Exercise requirements —
Your answer should be every line from the records that contains "settings".

Provided records —
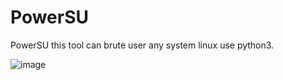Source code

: # PowerSU
PowerSU this tool can brute user any system linux use python3.
 
![image](https://github.com/powerful90/PowerSU/assets/53499830/b03eafeb-a11c-4063-96f8-82a41b57f10a)
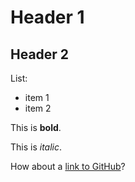 # Header 1

## Header 2

List:

- item 1
- item 2

This is **bold**.

This is *italic*.

How about a [link to GitHub](https://github.com/)?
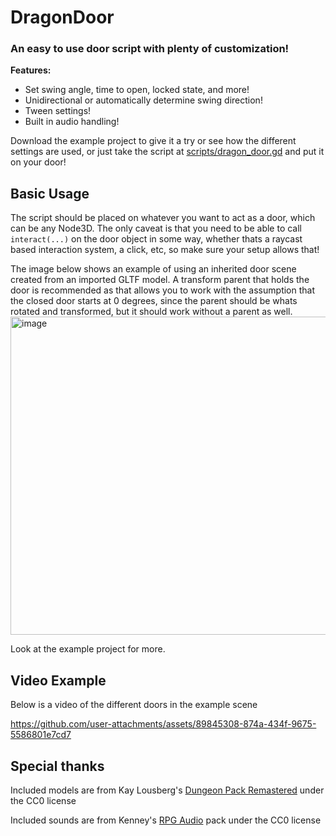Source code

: # DragonDoor
### An easy to use door script with plenty of customization!

**Features:**
- Set swing angle, time to open, locked state, and more!
- Unidirectional or automatically determine swing direction!
- Tween settings!
- Built in audio handling!

Download the example project to give it a try or see how the different settings are used, or just take the script at [scripts/dragon_door.gd](/scripts/dragon_door.gd) and put it on your door!

## Basic Usage

The script should be placed on whatever you want to act as a door, which can be any Node3D. The only caveat is that you need to be able to call `interact(...)` on the door object in some way, whether thats a raycast based interaction system, a click, etc, so make sure your setup allows that!

The image below shows an example of using an inherited door scene created from an imported GLTF model. A transform parent that holds the door is recommended as that allows you to work with the assumption that the closed door starts at 0 degrees, since the parent should be whats rotated and transformed, but it should work without a parent as well.
<img width="509" height="auto" alt="image" src="https://github.com/user-attachments/assets/18b98722-de19-4422-a7bb-0d676c59f72e" />

Look at the example project for more.


## Video Example
Below is a video of the different doors in the example scene

https://github.com/user-attachments/assets/89845308-874a-434f-9675-5586801e7cd7



## Special thanks
Included models are from Kay Lousberg's [Dungeon Pack Remastered](https://kaylousberg.itch.io/kaykit-dungeon-remastered) under the CC0 license

Included sounds are from Kenney's [RPG Audio](https://kenney.nl/assets/rpg-audio) pack under the CC0 license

Solution to this problem —
- Tween settings!
Download the example project to give it a try or see how the different settings are used, or just take the script at [scripts/dragon_door.gd](/scripts/dragon_door.gd) and put it on your door!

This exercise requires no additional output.